Typically, Canon AF systems are accurate to 1/3 DOF. This brings all sorts of calculations into determining which is the most accurate, but in the end, it sounds meaningless to me.

As a camera user for 60+ years, any of the AF systems are amazing when compared with old fixed focus, zone focus, ground glass TLR or range finder cameras I used. I think they all do a amazing job.


----------



## neuroanatomist (May 23, 2017)

gruhl28 said:


> Wouldn't using the center point and recomposing only guarantee a backfocused shot if the lens has a flat field? And don't many lenses not have flat fields?



While it's true that some lenses have field curvature, in practice for the majority of lenses that don't have a flat field, the curvature is in the wrong direction, i.e. it actually makes the focus-recompose problem worse. This diagram which I link from the photozone.de review of the 24-70/2.8L (MkI) is typical of lenses with some field curvature:







If you can picture this, imagine you've angled the camera in the diagram to focus using the center point (e.g. on a subjects eye away from the center of the frame) then moved the camera 'straight' so the focal point is now off-center. That results in back focus (you can see the link that hgraf provided for the geometry, of the blog post I usually link: Why Focus-Recompose Sucks). With typical field curvature, the more off-center your subject, the further out into the 'red zone' of the above diagram the you are...so you're adding the backfocus of focus-recompose to the backfocus of field curvature.




gruhl28 said:


> I've read so much about outer focus points being less accurate than the center one, that I've always wondered whether using the center point and recomposing is more or less accurate than using an outer point might depend on the specific camera, the lens being used, and the distance to the subject. You have much more experience than I do; have you found that outer points are consistently more accurate than focus and recompose using the center point? Have you noticed differences depending on camera, lens, and distance?

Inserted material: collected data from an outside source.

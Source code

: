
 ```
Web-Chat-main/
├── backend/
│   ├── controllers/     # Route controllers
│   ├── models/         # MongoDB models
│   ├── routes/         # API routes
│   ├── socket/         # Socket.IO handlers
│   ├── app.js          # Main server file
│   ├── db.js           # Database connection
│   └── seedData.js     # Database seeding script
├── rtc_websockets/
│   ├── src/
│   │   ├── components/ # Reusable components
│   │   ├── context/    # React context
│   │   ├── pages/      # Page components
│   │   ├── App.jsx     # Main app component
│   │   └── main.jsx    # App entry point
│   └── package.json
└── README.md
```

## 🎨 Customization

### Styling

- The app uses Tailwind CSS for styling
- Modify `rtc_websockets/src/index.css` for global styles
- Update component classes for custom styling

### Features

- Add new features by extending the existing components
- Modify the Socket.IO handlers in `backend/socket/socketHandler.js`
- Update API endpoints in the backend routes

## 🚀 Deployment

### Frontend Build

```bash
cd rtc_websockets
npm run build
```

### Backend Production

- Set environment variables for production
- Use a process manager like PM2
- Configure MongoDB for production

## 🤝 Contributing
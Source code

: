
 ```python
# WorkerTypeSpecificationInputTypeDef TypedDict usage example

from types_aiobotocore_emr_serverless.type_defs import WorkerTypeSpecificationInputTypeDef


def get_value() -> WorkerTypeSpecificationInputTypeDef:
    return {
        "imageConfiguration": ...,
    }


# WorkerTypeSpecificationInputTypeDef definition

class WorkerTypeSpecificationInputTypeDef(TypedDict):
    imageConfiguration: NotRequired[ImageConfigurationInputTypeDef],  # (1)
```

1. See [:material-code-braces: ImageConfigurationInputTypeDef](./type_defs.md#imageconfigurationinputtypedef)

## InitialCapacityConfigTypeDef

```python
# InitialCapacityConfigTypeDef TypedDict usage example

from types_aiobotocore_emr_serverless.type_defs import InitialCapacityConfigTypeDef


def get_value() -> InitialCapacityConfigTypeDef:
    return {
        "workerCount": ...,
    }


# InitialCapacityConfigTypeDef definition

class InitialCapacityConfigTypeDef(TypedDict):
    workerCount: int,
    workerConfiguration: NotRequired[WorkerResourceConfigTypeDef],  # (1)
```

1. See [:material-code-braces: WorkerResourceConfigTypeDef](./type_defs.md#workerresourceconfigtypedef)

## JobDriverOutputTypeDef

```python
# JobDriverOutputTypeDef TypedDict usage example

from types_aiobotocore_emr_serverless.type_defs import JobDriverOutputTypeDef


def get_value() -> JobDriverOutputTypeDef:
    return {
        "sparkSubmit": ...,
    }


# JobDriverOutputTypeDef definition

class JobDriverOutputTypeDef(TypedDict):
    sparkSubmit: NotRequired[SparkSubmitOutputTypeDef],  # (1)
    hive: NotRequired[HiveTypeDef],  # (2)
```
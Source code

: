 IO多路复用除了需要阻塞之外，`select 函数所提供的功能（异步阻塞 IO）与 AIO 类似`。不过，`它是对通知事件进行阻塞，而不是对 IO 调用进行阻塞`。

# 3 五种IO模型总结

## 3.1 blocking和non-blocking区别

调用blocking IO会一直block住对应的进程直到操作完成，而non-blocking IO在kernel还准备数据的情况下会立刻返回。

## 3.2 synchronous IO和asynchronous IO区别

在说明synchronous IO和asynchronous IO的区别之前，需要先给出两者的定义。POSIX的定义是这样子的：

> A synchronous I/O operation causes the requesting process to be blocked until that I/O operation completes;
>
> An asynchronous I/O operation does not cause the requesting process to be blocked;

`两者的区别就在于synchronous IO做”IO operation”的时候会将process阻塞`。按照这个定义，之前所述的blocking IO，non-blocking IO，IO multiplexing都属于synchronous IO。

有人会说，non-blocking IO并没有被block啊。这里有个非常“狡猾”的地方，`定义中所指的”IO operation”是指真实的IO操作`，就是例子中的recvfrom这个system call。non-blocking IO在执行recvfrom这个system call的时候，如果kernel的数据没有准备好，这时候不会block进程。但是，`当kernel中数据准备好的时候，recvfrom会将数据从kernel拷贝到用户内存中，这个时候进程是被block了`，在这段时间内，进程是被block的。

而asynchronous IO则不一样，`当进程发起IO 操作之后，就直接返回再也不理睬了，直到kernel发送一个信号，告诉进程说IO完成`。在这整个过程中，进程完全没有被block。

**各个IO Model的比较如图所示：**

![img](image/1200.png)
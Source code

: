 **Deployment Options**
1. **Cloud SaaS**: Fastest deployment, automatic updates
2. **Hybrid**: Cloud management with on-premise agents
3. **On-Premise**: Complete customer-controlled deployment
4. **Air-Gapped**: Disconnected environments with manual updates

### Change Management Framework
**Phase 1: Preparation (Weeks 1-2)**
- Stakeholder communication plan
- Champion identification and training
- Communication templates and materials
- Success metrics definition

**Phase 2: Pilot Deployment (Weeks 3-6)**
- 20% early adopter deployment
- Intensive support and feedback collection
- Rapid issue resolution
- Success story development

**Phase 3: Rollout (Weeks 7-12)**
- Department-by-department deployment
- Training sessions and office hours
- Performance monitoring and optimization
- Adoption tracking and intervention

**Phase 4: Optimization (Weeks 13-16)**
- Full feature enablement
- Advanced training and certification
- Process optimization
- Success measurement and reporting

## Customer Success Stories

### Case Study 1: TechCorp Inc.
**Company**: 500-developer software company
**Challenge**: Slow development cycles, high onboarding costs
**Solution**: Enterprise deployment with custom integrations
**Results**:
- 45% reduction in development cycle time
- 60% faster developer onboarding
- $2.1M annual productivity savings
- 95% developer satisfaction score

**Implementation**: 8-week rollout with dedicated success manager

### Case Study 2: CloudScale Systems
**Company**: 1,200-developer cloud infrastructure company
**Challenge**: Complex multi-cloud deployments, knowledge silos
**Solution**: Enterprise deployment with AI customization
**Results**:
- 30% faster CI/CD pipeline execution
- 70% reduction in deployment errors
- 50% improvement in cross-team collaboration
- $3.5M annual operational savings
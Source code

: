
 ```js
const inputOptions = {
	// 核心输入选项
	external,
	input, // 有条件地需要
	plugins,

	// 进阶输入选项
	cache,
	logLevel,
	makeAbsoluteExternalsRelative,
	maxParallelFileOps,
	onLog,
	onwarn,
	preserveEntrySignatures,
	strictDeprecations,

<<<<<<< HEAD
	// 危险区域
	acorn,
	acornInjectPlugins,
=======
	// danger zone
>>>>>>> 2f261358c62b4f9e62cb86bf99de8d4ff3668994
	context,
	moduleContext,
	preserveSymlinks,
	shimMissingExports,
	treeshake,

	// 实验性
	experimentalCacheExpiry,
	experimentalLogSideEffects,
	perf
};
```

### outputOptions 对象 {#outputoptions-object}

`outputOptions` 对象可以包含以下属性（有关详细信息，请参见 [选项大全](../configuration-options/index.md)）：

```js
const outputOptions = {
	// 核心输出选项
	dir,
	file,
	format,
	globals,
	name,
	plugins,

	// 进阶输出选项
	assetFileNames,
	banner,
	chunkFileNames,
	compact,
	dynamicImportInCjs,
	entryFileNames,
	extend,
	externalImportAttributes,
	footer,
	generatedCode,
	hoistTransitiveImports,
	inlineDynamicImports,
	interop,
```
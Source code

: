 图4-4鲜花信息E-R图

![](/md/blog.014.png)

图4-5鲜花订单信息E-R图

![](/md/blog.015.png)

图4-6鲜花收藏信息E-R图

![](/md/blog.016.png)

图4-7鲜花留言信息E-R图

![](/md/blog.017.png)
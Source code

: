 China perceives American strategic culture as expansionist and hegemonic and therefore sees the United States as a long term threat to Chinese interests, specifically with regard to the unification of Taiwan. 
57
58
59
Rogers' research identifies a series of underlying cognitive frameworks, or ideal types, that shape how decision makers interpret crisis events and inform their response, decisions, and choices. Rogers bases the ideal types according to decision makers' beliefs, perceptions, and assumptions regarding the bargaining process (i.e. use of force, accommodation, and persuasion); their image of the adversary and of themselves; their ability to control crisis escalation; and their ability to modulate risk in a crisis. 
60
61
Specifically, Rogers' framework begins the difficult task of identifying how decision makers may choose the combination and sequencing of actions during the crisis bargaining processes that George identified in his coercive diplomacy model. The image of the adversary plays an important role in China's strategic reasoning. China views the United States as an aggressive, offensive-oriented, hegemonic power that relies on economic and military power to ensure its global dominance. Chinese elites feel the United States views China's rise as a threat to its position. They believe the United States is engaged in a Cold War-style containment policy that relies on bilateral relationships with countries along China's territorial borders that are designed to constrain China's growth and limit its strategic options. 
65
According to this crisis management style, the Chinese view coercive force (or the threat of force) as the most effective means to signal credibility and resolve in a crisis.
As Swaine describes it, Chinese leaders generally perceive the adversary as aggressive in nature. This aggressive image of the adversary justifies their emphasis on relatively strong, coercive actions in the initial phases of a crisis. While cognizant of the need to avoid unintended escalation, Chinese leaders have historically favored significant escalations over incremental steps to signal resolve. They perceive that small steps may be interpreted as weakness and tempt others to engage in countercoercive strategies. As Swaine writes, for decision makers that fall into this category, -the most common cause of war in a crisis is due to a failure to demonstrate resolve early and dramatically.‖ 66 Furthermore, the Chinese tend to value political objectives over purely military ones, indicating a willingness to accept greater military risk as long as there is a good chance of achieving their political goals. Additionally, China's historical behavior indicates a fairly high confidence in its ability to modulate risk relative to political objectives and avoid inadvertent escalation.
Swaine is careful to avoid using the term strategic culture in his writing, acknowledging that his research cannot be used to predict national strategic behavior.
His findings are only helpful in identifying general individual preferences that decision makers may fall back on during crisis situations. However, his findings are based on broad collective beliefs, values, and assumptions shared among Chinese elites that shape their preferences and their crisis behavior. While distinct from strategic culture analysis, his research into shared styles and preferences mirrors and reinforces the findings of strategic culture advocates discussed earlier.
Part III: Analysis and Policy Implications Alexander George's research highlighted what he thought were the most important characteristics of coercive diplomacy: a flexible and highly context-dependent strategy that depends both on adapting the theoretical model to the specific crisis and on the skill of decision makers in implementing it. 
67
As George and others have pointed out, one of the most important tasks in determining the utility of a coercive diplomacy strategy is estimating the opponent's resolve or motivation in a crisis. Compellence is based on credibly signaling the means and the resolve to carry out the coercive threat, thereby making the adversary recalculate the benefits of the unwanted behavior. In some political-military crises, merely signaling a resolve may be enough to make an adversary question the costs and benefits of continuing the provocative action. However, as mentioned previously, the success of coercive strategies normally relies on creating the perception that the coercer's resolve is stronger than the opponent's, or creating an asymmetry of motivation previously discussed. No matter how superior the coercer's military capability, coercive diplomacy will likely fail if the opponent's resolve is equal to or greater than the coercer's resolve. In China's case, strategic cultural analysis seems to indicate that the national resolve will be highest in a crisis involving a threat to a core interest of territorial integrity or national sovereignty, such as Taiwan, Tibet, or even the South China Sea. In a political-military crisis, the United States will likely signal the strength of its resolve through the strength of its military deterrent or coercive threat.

AF point performance is highly dependent on camera, lens, distance and most importantly the features of the subject (contrast and orientation). The problem with focus recompose isn't huge (it's not the difference between the face in focus or not, but rather, the difference between the eyelashes being in critical focus or being slightly soft and the earlobes being crisp). But, it's enough to ruin a shot, for me. But importantly, it's DoF dependent. If you're shooting at f/4 or f/5.6, in the example above both the eyes and the ears would likely be in focus. So the time to avoid focus recompose is with a fast prime shot at a wide aperture (e.g. f/2 or faster). The outer points are less precise and less accurate than the center point, but a highly accurate center-point focus with a guaranteed backfocus from recomposing means almost every shot like that will be for the bin. A less accurate and precise off-center point, and taking a burst of 3 shots, means I am almost always guaranteed a keeper.


----------



## hbr (May 23, 2017)

Thanks for explaining this again, neuro. You are right on and your explanation has helped me a lot as most of my lenses are f/2.8 and I like to to take a lot of bust portraits, especially with my 70-200 f/2.8. Until you explained this to me I thought my camera had a defect.

Brian


----------



## YuengLinger (May 24, 2017)

hbr said:


> YuengLinger said:
> 
> 
> > The 60D, except for the center point, has a better AF system than the 6D!
> ...



I actually do drive a Camry--because I take pics with a 5DIV.


----------



## wsmith96 (May 24, 2017)

Cory said:


> Thanks all. Sounds like the 6D isn't terrible. Just put it through it's paces a bit at an orchestra performance on Sunday and got some spectacularly creative shots. The test will come with "running" events, but so far so good.
> One thing I really do appreciate is the simplicity so there's that if all else fails and I just sort of feel slightly bad-a**ed with a full-frame camera. It's what'll tag along for the pending trip to Cinque Terre, Florence and Lake Como (from which, naturally, pictures posted here will follow).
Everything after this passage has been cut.